Diagnosis and antivenom therapy of B. lanceolatus snakebite envenoming
When seen, the culprit snake was identified based on the patient’s description, photographs, or the physical examination of the captured snake. Snakebite was confirmed by the observation of two puncture wounds resulting from snake fang marks. Patient health data were collected using the Emergency DX Care software (Medasys, Dedalus, France) on hospital presentation. Data recording and patient management was performed with the help of dedicated senior toxicologist physicians of the snakebite team at the CHU Martinique. Clinical data, including age and gender of patients, date and time of the bite, anatomical site of the bite, grade of severity of envenoming, clinical manifestations and routine biological tests at admission, date and time of hospital admission, and antivenom administration were collected from the DX Care medical record of the patients. For ADAMTS13 activity assay, peripheral whole blood was collected with sodium citrate at admission All samples were stored at −80 °C, thawed at 37 °C immediately before testing, and were not refrozen. The severity of envenoming of each patient was measured according to a previously defined clinical severity scale. Development of envenoming, occurrence of adverse events, duration of hospital stays, and outcome were monitored for each patient. We excluded patients hospitalized for snakebite envenoming lasting more than 48 hours after the bite and those who did not present clinical or biological signs of envenoming. Envenomed patients were treated by intravenous infusion of antivenom Bothrofav at dose adjusted to the severity grade of the case.
Statistical analysis
Quantitative data were presented as mean ± standard deviation (SD) or median IQR. The Shapiro-Wilk test was used to test for normal distribution of quantitative data. Median, interquartile range, and minimum–maximum ranges are described for non-normally distributed variables. Categorical data are presented as absolute values with percentages. The following tests were used for group comparisons: Student’s t-test, analysis of variance ANOVA, chi-square test, and Fisher’s exact test. When a significant difference was found, we identified specific differences between groups with a sequentially rejective Bonferroni procedure. Level of statistical significance was set at p < 0.05. In this exploratory work, univariate and multivariate linear regression models were implemented to assess the independent effect of potential predictors of length of hospital stay in the study population. All statistical analyses were conducted using IBM SPSS Statistics version 27 for Windows software. Figures were processed using Prism 6 for Windows software (Graphpad, Boston MA, USA).
Results
In vitro effects of B. lanceolatus venom on ADAMTS13 activity in plasmatic samples prepared from commercialized control human plasma
Venom incubation with plasma samples displaying a fixed ADAMTS13 activity induced optical density changes of the plasma staining, which is directly proportional to the amount of cleaved chromogenic substrate and, therefore, the ADAMTS13 activity in the sample. Incubation of plasma displaying known ADAMTS13 activities (0.70 IU/mL) with B. lanceolatus venom induced a dose dependent (1–1000 ng/mL) reduction of ADAMTS13 activity (Fig 1).

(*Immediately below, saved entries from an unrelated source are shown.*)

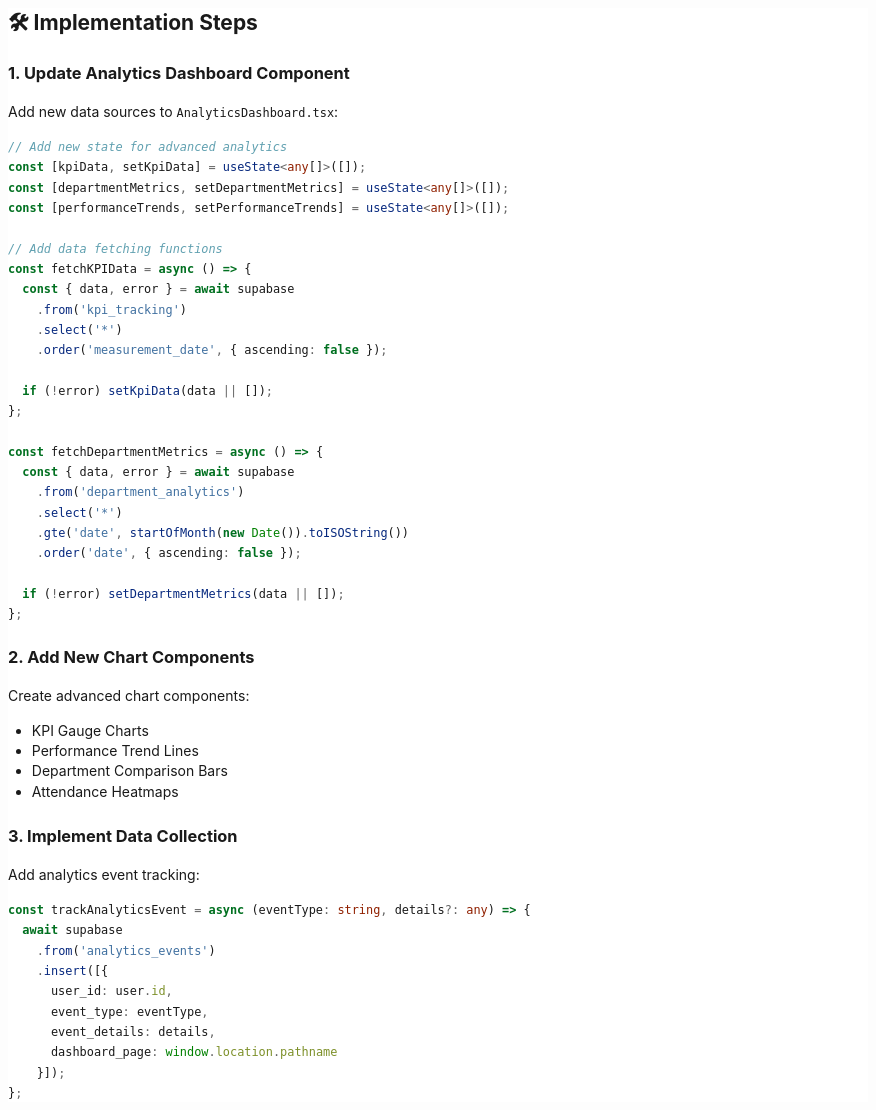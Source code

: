 ## 🛠️ Implementation Steps

### 1. Update Analytics Dashboard Component
Add new data sources to `AnalyticsDashboard.tsx`:

```typescript
// Add new state for advanced analytics
const [kpiData, setKpiData] = useState<any[]>([]);
const [departmentMetrics, setDepartmentMetrics] = useState<any[]>([]);
const [performanceTrends, setPerformanceTrends] = useState<any[]>([]);

// Add data fetching functions
const fetchKPIData = async () => {
  const { data, error } = await supabase
    .from('kpi_tracking')
    .select('*')
    .order('measurement_date', { ascending: false });
  
  if (!error) setKpiData(data || []);
};

const fetchDepartmentMetrics = async () => {
  const { data, error } = await supabase
    .from('department_analytics')
    .select('*')
    .gte('date', startOfMonth(new Date()).toISOString())
    .order('date', { ascending: false });
  
  if (!error) setDepartmentMetrics(data || []);
};
```

### 2. Add New Chart Components
Create advanced chart components:
- KPI Gauge Charts
- Performance Trend Lines
- Department Comparison Bars
- Attendance Heatmaps

### 3. Implement Data Collection
Add analytics event tracking:

```typescript
const trackAnalyticsEvent = async (eventType: string, details?: any) => {
  await supabase
    .from('analytics_events')
    .insert([{
      user_id: user.id,
      event_type: eventType,
      event_details: details,
      dashboard_page: window.location.pathname
    }]);
};
```
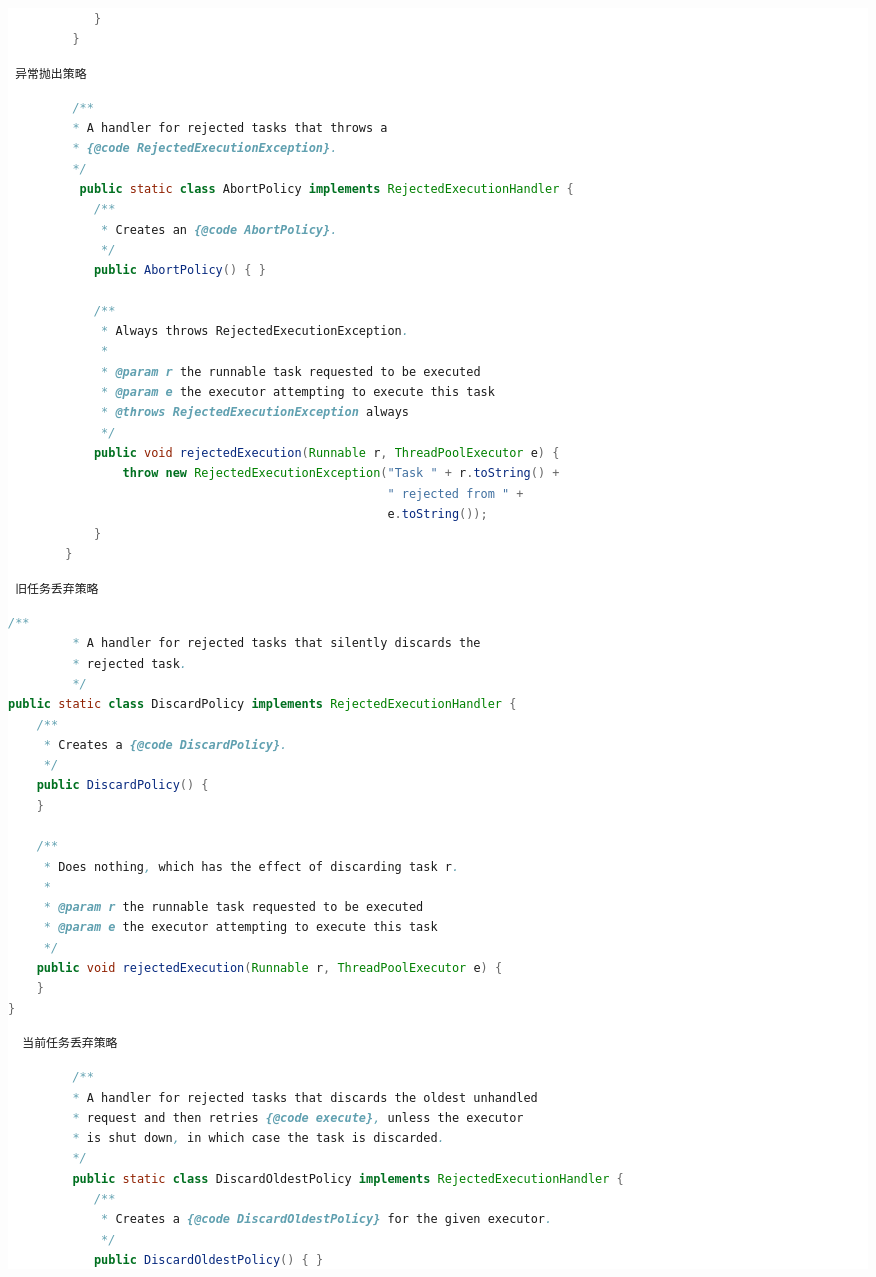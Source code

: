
 ```java   
            }
         }
 ```   
     异常抛出策略
```java         
         /**
         * A handler for rejected tasks that throws a
         * {@code RejectedExecutionException}.
         */
          public static class AbortPolicy implements RejectedExecutionHandler {
            /**
             * Creates an {@code AbortPolicy}.
             */
            public AbortPolicy() { }
    
            /**
             * Always throws RejectedExecutionException.
             *
             * @param r the runnable task requested to be executed
             * @param e the executor attempting to execute this task
             * @throws RejectedExecutionException always
             */
            public void rejectedExecution(Runnable r, ThreadPoolExecutor e) {
                throw new RejectedExecutionException("Task " + r.toString() +
                                                     " rejected from " +
                                                     e.toString());
            }
        }
```  
     旧任务丢弃策略
```java
/**
         * A handler for rejected tasks that silently discards the
         * rejected task.
         */
public static class DiscardPolicy implements RejectedExecutionHandler {
    /**
     * Creates a {@code DiscardPolicy}.
     */
    public DiscardPolicy() {
    }

    /**
     * Does nothing, which has the effect of discarding task r.
     *
     * @param r the runnable task requested to be executed
     * @param e the executor attempting to execute this task
     */
    public void rejectedExecution(Runnable r, ThreadPoolExecutor e) {
    }
}
```
      当前任务丢弃策略
```java
         /**
         * A handler for rejected tasks that discards the oldest unhandled
         * request and then retries {@code execute}, unless the executor
         * is shut down, in which case the task is discarded.
         */
         public static class DiscardOldestPolicy implements RejectedExecutionHandler {
            /**
             * Creates a {@code DiscardOldestPolicy} for the given executor.
             */
            public DiscardOldestPolicy() { }
```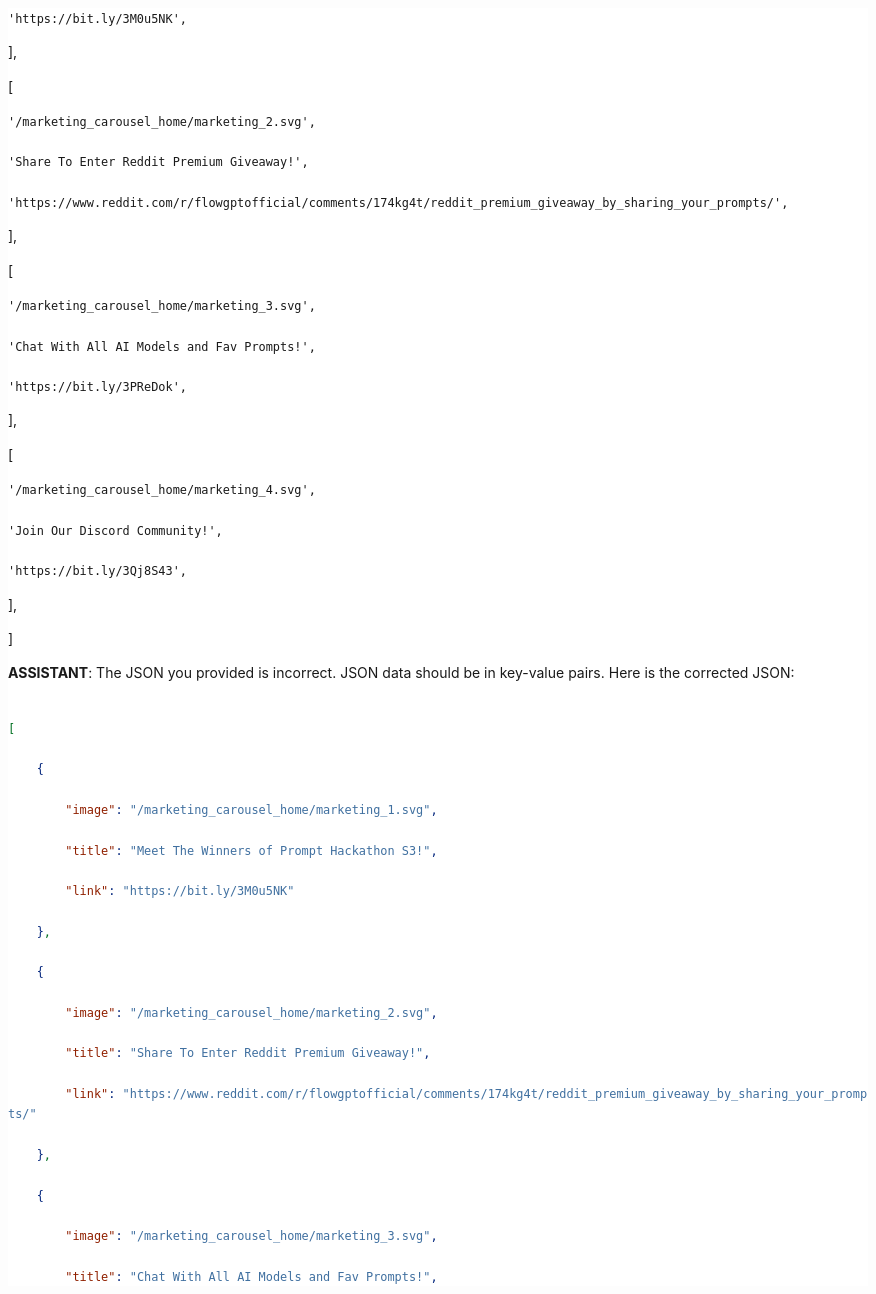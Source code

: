     'https://bit.ly/3M0u5NK',

  ],

  [

    '/marketing_carousel_home/marketing_2.svg',

    'Share To Enter Reddit Premium Giveaway!',

    'https://www.reddit.com/r/flowgptofficial/comments/174kg4t/reddit_premium_giveaway_by_sharing_your_prompts/',

  ],

  [

    '/marketing_carousel_home/marketing_3.svg',

    'Chat With All AI Models and Fav Prompts!',

    'https://bit.ly/3PReDok',

  ],

  [

    '/marketing_carousel_home/marketing_4.svg',

    'Join Our Discord Community!',

    'https://bit.ly/3Qj8S43',

  ],

]


**ASSISTANT**: The JSON you provided is incorrect. JSON data should be in key-value pairs. Here is the corrected JSON:



```json

[

    {

        "image": "/marketing_carousel_home/marketing_1.svg",

        "title": "Meet The Winners of Prompt Hackathon S3!",

        "link": "https://bit.ly/3M0u5NK"

    },

    {

        "image": "/marketing_carousel_home/marketing_2.svg",

        "title": "Share To Enter Reddit Premium Giveaway!",

        "link": "https://www.reddit.com/r/flowgptofficial/comments/174kg4t/reddit_premium_giveaway_by_sharing_your_prompts/"

    },

    {

        "image": "/marketing_carousel_home/marketing_3.svg",

        "title": "Chat With All AI Models and Fav Prompts!",

```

Experiments were performed with B. lanceolatus venom concentrations ranging from 10 to 1000 ng/mL. Results are displayed as box plot with median, min to max data points. N=5-6 experiments, *** indicates p<0.01, **** indicates p<0.001.
Main characteristics and ADAMTS13 activity in human B. lanceolatus envenoming
From January 2019 to January 2023, a total of 116 patients suffering envenoming by B. lanceolatus were included in the study. Patient health data was carefully collected using the Emergency DX Care software (Medasys, Dedalus, France) on hospital presentation. Patient’s registry, critical information such as clinical and biological presentation, envenoming grade severity, timing of antivenom administration, antivenom protocol, thrombotic complications and follow-up were fully available (Table 1). Among the 116 envenomed patients, a total of 46 patients (39.6%) had have ADAMTS13 activity determination at admission before antivenom therapy. There were no differences in terms of clinical conditions, main snakebite characteristics and grade severity between patients who had or not ADAMTS13 activity determination (Table 1).
Main characteristics of the 46 patients with available ADAMTS13 activity determination are displayed Table 2.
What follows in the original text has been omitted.